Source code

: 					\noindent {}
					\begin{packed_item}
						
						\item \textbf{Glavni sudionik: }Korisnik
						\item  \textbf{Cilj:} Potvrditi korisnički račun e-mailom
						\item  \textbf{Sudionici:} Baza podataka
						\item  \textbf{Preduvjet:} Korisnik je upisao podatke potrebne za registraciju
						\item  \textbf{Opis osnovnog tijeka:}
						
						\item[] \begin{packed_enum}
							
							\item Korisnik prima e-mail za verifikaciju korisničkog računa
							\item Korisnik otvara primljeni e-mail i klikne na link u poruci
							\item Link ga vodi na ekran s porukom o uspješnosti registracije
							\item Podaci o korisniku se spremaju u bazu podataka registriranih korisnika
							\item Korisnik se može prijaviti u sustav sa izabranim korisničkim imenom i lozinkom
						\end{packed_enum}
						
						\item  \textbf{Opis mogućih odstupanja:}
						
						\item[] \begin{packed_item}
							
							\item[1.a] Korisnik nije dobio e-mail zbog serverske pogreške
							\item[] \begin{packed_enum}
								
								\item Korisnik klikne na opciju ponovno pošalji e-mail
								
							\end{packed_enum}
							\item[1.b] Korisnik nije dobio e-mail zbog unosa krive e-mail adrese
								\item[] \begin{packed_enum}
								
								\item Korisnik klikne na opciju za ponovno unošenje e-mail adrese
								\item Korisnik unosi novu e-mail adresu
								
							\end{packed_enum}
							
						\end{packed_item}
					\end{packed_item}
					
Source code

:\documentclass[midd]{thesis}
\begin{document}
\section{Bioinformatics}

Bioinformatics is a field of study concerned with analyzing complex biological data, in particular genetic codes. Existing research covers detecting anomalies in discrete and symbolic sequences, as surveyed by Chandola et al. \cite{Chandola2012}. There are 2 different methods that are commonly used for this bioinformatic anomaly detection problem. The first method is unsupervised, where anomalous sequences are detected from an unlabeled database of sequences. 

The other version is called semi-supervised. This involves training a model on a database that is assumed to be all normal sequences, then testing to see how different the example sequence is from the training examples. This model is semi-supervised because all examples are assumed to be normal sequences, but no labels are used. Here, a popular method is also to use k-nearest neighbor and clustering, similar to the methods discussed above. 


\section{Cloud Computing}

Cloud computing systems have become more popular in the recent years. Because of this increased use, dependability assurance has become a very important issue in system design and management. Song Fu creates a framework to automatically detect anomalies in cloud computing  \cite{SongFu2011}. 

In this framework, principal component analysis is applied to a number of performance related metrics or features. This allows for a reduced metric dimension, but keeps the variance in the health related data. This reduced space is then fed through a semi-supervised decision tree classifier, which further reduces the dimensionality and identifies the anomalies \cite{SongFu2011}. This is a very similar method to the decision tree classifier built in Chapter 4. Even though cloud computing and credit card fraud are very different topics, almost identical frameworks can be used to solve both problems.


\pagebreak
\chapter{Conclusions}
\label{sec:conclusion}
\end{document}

# Work to complete
Scan the material above for the string "sequences". Return each line where it occurs.

# Written solution
Bioinformatics is a field of study concerned with analyzing complex biological data, in particular genetic codes. Existing research covers detecting anomalies in discrete and symbolic sequences, as surveyed by Chandola et al. \cite{Chandola2012}. There are 2 different methods that are commonly used for this bioinformatic anomaly detection problem. The first method is unsupervised, where anomalous sequences are detected from an unlabeled database of sequences. 
The other version is called semi-supervised. This involves training a model on a database that is assumed to be all normal sequences, then testing to see how different the example sequence is from the training examples. This model is semi-supervised because all examples are assumed to be normal sequences, but no labels are used. Here, a popular method is also to use k-nearest neighbor and clustering, similar to the methods discussed above. 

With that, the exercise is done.